Example 1. Application of signing date rule. On January 3 of Year 1, P and T sign a binding contract pursuant to which T will be merged with and into P on June 1 of Year 1. Pursuant to the contract, the T shareholders will receive 40 P shares and $60 of cash in exchange for all of the outstanding stock of T. Twenty of the P shares, however, will be placed in escrow to secure customary target representations and warranties. The P stock is listed on an established market. On January 2 of Year 1, the value of the P stock is $1 per share. On June 1 of Year 1, T merges with and into P pursuant to the terms of the contract. On that date, the value of the P stock is $.25 per share. None of the stock placed in escrow is returned to P. Because the contract provides for the number of shares of P and the amount of money to be exchanged for all of the proprietary interests in T, under this paragraph (e)(2), there is a binding contract providing for fixed consideration as of January 3 of Year 1. Therefore, whether the transaction satisfies the continuity of interest requirement is determined by reference to the value of the P stock on January 2 of Year 1. Because, for continuity of interest purposes, the T stock is exchanged for $40 of P stock and $60 of cash, the transaction preserves a substantial part of the value of the proprietary interest in T. Therefore, the transaction satisfies the continuity of interest requirement.

Example 2. Treatment of forfeited escrowed stock. (i) Escrowed stock. The facts are the same as in Example 1 except that T’s breach of a representation results in the escrowed consideration being returned to P. Because the contract provides for the number of shares of P and the amount of money to be exchanged for all of the proprietary interests in T, under this paragraph (e)(2), there is a binding contract providing for fixed consideration as of January 3 of Year 1. Therefore, whether the transaction satisfies the continuity of interest requirement is determined by reference to the value of the P stock on January 2 of Year 1. Pursuant to paragraph (e)(1)(i) of §1.368-1, for continuity of interest purposes, the T stock is exchanged for $20 of P stock and $60 of cash, the transaction does not preserve a substantial part of the value of the proprietary interest in T. Therefore, the transaction does not satisfy the continuity of interest requirement.

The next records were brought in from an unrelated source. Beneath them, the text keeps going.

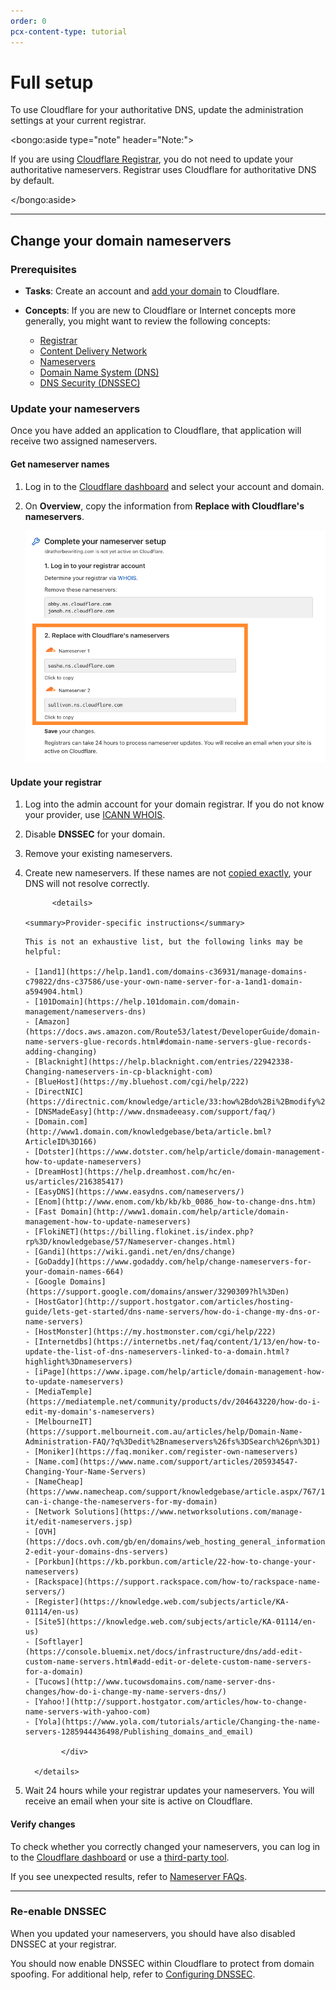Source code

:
 ```yaml
---
order: 0
pcx-content-type: tutorial
---
```


# Full setup

To use Cloudflare for your authoritative DNS, update the administration settings at your current registrar.

<bongo:aside type="note" header="Note:">

If you are using [Cloudflare Registrar](https://developers.cloudflare.com/registrar), you do not need to update your authoritative nameservers. Registrar uses Cloudflare for authoritative DNS by default.

</bongo:aside>

---

## Change your domain nameservers

### Prerequisites

- **Tasks**: Create an account and [add your domain](https://support.cloudflare.com/hc/articles/201720164) to Cloudflare.
- **Concepts**: If you are new to Cloudflare or Internet concepts more generally, you might want to review the following concepts:

  - [Registrar](https://www.cloudflare.com/learning/dns/glossary/what-is-a-domain-name-registrar/)
  - [Content Delivery Network](https://www.cloudflare.com/learning/cdn/what-is-a-cdn/)
  - [Nameservers](https://www.cloudflare.com/learning/dns/dns-server-types)
  - [Domain Name System (DNS)](https://www.cloudflare.com/learning/dns/what-is-dns/)
  - [DNS Security (DNSSEC)](https://www.cloudflare.com/learning/dns/dns-security/)

### Update your nameservers

Once you have added an application to Cloudflare, that application will receive two assigned nameservers.

#### Get nameserver names

1. Log in to the [Cloudflare dashboard](https://dash.cloudflare.com) and select your account and domain.
1. On **Overview**, copy the information from **Replace with Cloudflare's nameservers**.

   ![get nameserver names from the Overview page of your domain](../static/nameserver-names.png)

#### Update your registrar

1.  Log into the admin account for your domain registrar. If you do not know your provider, use [ICANN WHOIS](https://whois.icann.org/).
1.  Disable **DNSSEC** for your domain.
1.  Remove your existing nameservers.
1.  Create new nameservers. If these names are not [copied exactly](#get-nameserver-names), your DNS will not resolve correctly.

              <details>

        <summary>Provider-specific instructions</summary>

    <div>

        This is not an exhaustive list, but the following links may be helpful:

        - [1and1](https://help.1and1.com/domains-c36931/manage-domains-c79822/dns-c37586/use-your-own-name-server-for-a-1and1-domain-a594904.html)
        - [101Domain](https://help.101domain.com/domain-management/nameservers-dns)
        - [Amazon](https://docs.aws.amazon.com/Route53/latest/DeveloperGuide/domain-name-servers-glue-records.html#domain-name-servers-glue-records-adding-changing)
        - [Blacknight](https://help.blacknight.com/entries/22942338-Changing-nameservers-in-cp-blacknight-com)
        - [BlueHost](https://my.bluehost.com/cgi/help/222)
        - [DirectNIC](https://directnic.com/knowledge/article/33:how%2Bdo%2Bi%2Bmodify%2Bname%2Bservers%2Bfor%2Bmy%2Bdomain%2Bname%253F)
        - [DNSMadeEasy](http://www.dnsmadeeasy.com/support/faq/)
        - [Domain.com](http://www1.domain.com/knowledgebase/beta/article.bml?ArticleID%3D166)
        - [Dotster](https://www.dotster.com/help/article/domain-management-how-to-update-nameservers)
        - [DreamHost](https://help.dreamhost.com/hc/en-us/articles/216385417)
        - [EasyDNS](https://www.easydns.com/nameservers/)
        - [Enom](http://www.enom.com/kb/kb/kb_0086_how-to-change-dns.htm)
        - [Fast Domain](http://www1.domain.com/help/article/domain-management-how-to-update-nameservers)
        - [FlokiNET](https://billing.flokinet.is/index.php?rp%3D/knowledgebase/57/Nameserver-changes.html)
        - [Gandi](https://wiki.gandi.net/en/dns/change)
        - [GoDaddy](https://www.godaddy.com/help/change-nameservers-for-your-domain-names-664)
        - [Google Domains](https://support.google.com/domains/answer/3290309?hl%3Den)
        - [HostGator](http://support.hostgator.com/articles/hosting-guide/lets-get-started/dns-name-servers/how-do-i-change-my-dns-or-name-servers)
        - [HostMonster](https://my.hostmonster.com/cgi/help/222)
        - [Internetdbs](https://internetbs.net/faq/content/1/13/en/how-to-update-the-list-of-dns-nameservers-linked-to-a-domain.html?highlight%3Dnameservers)
        - [iPage](https://www.ipage.com/help/article/domain-management-how-to-update-nameservers)
        - [MediaTemple](https://mediatemple.net/community/products/dv/204643220/how-do-i-edit-my-domain's-nameservers)
        - [MelbourneIT](https://support.melbourneit.com.au/articles/help/Domain-Name-Administration-FAQ/?q%3Dedit%2Bnameservers%26fs%3DSearch%26pn%3D1)
        - [Moniker](https://faq.moniker.com/register-own-nameservers)
        - [Name.com](https://www.name.com/support/articles/205934547-Changing-Your-Name-Servers)
        - [NameCheap](https://www.namecheap.com/support/knowledgebase/article.aspx/767/10/how-can-i-change-the-nameservers-for-my-domain)
        - [Network Solutions](https://www.networksolutions.com/manage-it/edit-nameservers.jsp)
        - [OVH](https://docs.ovh.com/gb/en/domains/web_hosting_general_information_about_dns_servers/#step-2-edit-your-domains-dns-servers)
        - [Porkbun](https://kb.porkbun.com/article/22-how-to-change-your-nameservers)
        - [Rackspace](https://support.rackspace.com/how-to/rackspace-name-servers/)
        - [Register](https://knowledge.web.com/subjects/article/KA-01114/en-us)
        - [Site5](https://knowledge.web.com/subjects/article/KA-01114/en-us)
        - [Softlayer](https://console.bluemix.net/docs/infrastructure/dns/add-edit-custom-name-servers.html#add-edit-or-delete-custom-name-servers-for-a-domain)
        - [Tucows](http://www.tucowsdomains.com/name-server-dns-changes/how-do-i-change-my-name-servers-dns/)
        - [Yahoo!](http://support.hostgator.com/articles/how-to-change-name-servers-with-yahoo-com)
        - [Yola](https://www.yola.com/tutorials/article/Changing-the-name-servers-1285944436498/Publishing_domains_and_email)

                </div>

          </details>

1.  Wait 24 hours while your registrar updates your nameservers. You will receive an email when your site is active on Cloudflare.

#### Verify changes

To check whether you correctly changed your nameservers, you can log in to the [Cloudflare dashboard](https://dash.cloudflare.com) or use a [third-party tool](https://www.whatsmydns.net/).

If you see unexpected results, refer to [Nameserver FAQs](/zone-setups/troubleshooting#nameservers).

---

### Re-enable DNSSEC

When you updated your nameservers, you should have also disabled DNSSEC at your registrar.

You should now enable DNSSEC within Cloudflare to protect from domain spoofing. For additional help, refer to [Configuring DNSSEC](https://support.cloudflare.com/hc/articles/360006660072).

(ii) Escrowed stock and cash. The facts are the same as in paragraph (i) of this Example 2 except that the consideration placed in escrow consists solely of eight of the P shares and $12 of the cash. Because the contract provides for the number of shares of P and the amount of money to be exchanged for all of the proprietary interests in T, under this paragraph (e)(2), there is a binding contract providing for fixed consideration as of January 3 of Year 1. Therefore, whether the transaction satisfies the continuity of interest requirement is determined by reference to the value of the P stock on January 2 of Year 1. Pursuant to paragraph (e)(1)(i) of §1.368-1, for continuity of interest purposes, the T stock is exchanged for $32 of P stock and $48 of cash, and the transaction preserves a substantial part of the value of the proprietary interest in T. Therefore, the transaction satisfies the continuity of interest requirement.

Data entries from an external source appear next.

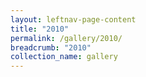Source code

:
 ```yaml
---
layout: leftnav-page-content
title: "2010"
permalink: /gallery/2010/
breadcrumb: "2010"
collection_name: gallery
---
```

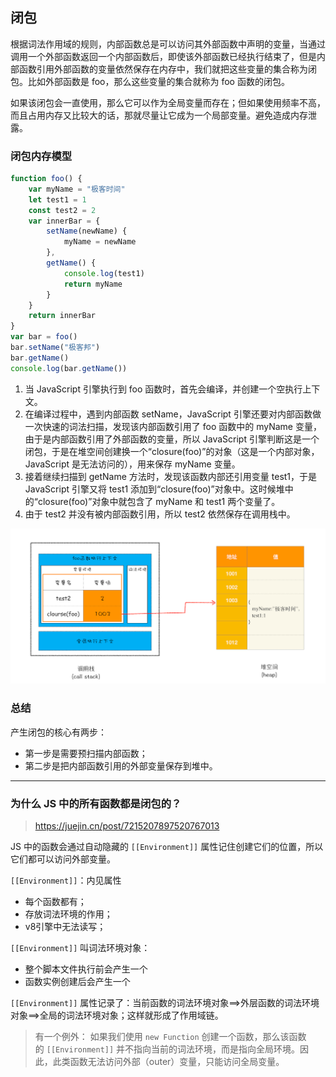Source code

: ## 闭包

根据词法作用域的规则，内部函数总是可以访问其外部函数中声明的变量，当通过调用一个外部函数返回一个内部函数后，即使该外部函数已经执行结束了，但是内部函数引用外部函数的变量依然保存在内存中，我们就把这些变量的集合称为闭包。比如外部函数是 foo，那么这些变量的集合就称为 foo 函数的闭包。

如果该闭包会一直使用，那么它可以作为全局变量而存在；但如果使用频率不高，而且占用内存又比较大的话，那就尽量让它成为一个局部变量。避免造成内存泄露。

### 闭包内存模型

```js
function foo() {
    var myName = "极客时间"
    let test1 = 1
    const test2 = 2
    var innerBar = { 
        setName(newName) {
            myName = newName
        },
        getName() {
            console.log(test1)
            return myName
        }
    }
    return innerBar
}
var bar = foo()
bar.setName("极客邦")
bar.getName()
console.log(bar.getName())
```

1. 当 JavaScript 引擎执行到 foo 函数时，首先会编译，并创建一个空执行上下文。
2. 在编译过程中，遇到内部函数 setName，JavaScript 引擎还要对内部函数做一次快速的词法扫描，发现该内部函数引用了 foo 函数中的 myName 变量，由于是内部函数引用了外部函数的变量，所以 JavaScript 引擎判断这是一个闭包，于是在堆空间创建换一个“closure(foo)”的对象（这是一个内部对象，JavaScript 是无法访问的），用来保存 myName 变量。
3. 接着继续扫描到 getName 方法时，发现该函数内部还引用变量 test1，于是 JavaScript 引擎又将 test1 添加到“closure(foo)”对象中。这时候堆中的“closure(foo)”对象中就包含了 myName 和 test1 两个变量了。
4. 由于 test2 并没有被内部函数引用，所以 test2 依然保存在调用栈中。

![](./img/closure-call-stack.webp)

### 总结

产生闭包的核心有两步：
- 第一步是需要预扫描内部函数；
- 第二步是把内部函数引用的外部变量保存到堆中。

---

### 为什么 JS 中的所有函数都是闭包的？

> https://juejin.cn/post/7215207897520767013

JS 中的函数会通过自动隐藏的 `[[Environment]]` 属性记住创建它们的位置，所以它们都可以访问外部变量。

`[[Environment]]`：内见属性
- 每个函数都有；
- 存放词法环境的作用；
- v8引擎中无法读写；

`[[Environment]]` 叫词法环境对象：
- 整个脚本文件执行前会产生一个
- 函数实例创建后会产生一个

`[[Environment]]` 属性记录了：当前函数的词法环境对象==>外层函数的词法环境对象==>全局的词法环境对象；这样就形成了作用域链。

> 有一个例外： 如果我们使用 `new Function` 创建一个函数，那么该函数的 `[[Environment]]` 并不指向当前的词法环境，而是指向全局环境。因此，此类函数无法访问外部（outer）变量，只能访问全局变量。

Example 3. Redemption of stock received pursuant to binding contract. The facts are the same as in Example 1 except that A owns 50 percent of the outstanding stock of T immediately prior to the merger and receives 10 P shares and $30 in the merger and an additional 10 P shares upon the release of the stock placed in escrow. In connection with the merger, A and S agree that, immediately after the merger, S will purchase any P shares that A acquires in the merger for $1 per share. Shortly after the merger, S purchases A’s P shares for $20. Because the contract provides for the number of shares of P and the amount of money to be exchanged for all of the proprietary interests in T, under this paragraph (e)(2), there is a binding contract providing for fixed consideration as of January 3 of Year 1. Therefore, whether the transaction satisfies the continuity of interest requirement is determined by reference to the value of the P stock on January 2 of Year 1. In addition, S is a person related to P under paragraph (e)(4)(i)(A) of §1.368-1. Accordingly, A is treated as exchanging his T shares for $50 of cash. Because, for continuity of interest purposes, the T stock is exchanged for $20 of P stock and $80 of cash, the transaction does not preserve a substantial part of the value of the proprietary interest in T. Therefore, the transaction does not satisfy the continuity of interest requirement.

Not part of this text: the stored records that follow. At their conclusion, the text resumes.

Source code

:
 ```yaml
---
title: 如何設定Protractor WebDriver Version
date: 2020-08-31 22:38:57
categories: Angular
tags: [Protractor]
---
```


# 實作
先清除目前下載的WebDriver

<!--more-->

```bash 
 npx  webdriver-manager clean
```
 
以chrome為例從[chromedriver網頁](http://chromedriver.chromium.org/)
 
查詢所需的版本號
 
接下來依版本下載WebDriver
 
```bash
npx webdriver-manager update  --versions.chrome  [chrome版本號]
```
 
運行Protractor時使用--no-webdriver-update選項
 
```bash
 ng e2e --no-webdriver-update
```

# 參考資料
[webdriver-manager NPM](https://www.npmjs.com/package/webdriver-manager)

Example 4. Modification of binding contract—continuity not preserved. The facts are the same as in Example 1 except that on April 1 of Year 1, the parties modify their contract. Pursuant to the modified contract, which is a binding contract, the T shareholders will receive 50 P shares (an additional 10 shares) and $75 of cash (an additional $15 of cash) in exchange for all of the outstanding T stock. On March 31 of Year 1, the value of the P stock is $.50 per share. Under this paragraph (e)(2), although there was a binding contract providing for fixed consideration as of January 3 of Year 1, terms of that contract relating to the consideration to be provided to the target shareholders were modified on April 1 of Year 1. The execution of the transaction without modification would have resulted in the preservation of a substantial part of the value of the target corporation shareholders’ proprietary interests in the target corporation if there had been no modification. However, because the modified contract provides for additional P stock and cash to be exchanged for all the proprietary interests in T, the exception in paragraph (e)(2)(ii)(B)(2) of this section does not apply to preserve the original signing date. Therefore, whether the transaction satisfies the continuity of interest requirement is determined by reference to the value of the P stock on March 31 of Year 1. Because, for continuity of interest purposes, the T stock is exchanged for $25 of P stock and $75 of cash, the transaction does not preserve a substantial part of the value of the proprietary interest in T. Therefore, the transaction does not satisfy the continuity of interest requirement.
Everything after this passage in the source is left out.